▸ **What you will do**: Search the listing below for the word "历史巨轮", and copy every line in which it turns up.

◆ ◆ ◆ ◆ ◆

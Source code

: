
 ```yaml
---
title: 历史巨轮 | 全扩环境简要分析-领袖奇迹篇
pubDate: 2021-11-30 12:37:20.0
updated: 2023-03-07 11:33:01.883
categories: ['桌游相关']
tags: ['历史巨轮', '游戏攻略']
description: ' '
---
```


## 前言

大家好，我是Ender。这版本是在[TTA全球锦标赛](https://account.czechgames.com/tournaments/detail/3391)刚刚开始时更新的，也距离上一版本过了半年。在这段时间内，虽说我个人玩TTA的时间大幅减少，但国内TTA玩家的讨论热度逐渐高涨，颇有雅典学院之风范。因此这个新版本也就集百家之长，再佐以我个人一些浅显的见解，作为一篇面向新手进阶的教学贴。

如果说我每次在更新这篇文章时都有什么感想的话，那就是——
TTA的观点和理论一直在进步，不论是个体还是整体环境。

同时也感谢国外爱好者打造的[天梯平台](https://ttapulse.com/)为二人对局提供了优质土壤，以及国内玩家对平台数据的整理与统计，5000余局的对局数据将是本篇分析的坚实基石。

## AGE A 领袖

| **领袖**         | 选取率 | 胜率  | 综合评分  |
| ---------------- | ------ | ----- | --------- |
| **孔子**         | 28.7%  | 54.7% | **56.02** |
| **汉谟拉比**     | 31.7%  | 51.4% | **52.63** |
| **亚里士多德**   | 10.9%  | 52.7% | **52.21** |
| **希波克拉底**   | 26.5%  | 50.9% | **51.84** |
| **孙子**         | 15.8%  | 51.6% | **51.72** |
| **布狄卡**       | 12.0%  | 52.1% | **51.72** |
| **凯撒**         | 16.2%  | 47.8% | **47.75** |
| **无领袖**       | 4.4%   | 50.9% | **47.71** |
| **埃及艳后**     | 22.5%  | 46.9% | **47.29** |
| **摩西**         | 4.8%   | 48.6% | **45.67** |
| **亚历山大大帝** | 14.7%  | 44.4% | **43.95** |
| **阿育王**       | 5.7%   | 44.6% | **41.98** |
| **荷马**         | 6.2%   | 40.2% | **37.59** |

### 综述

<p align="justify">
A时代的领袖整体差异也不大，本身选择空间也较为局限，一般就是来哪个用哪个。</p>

◆ ◆ ◆ ◆ ◆

▸ **Problem solution**:
title: 历史巨轮 | 全扩环境简要分析-领袖奇迹篇
tags: ['历史巨轮', '游戏攻略']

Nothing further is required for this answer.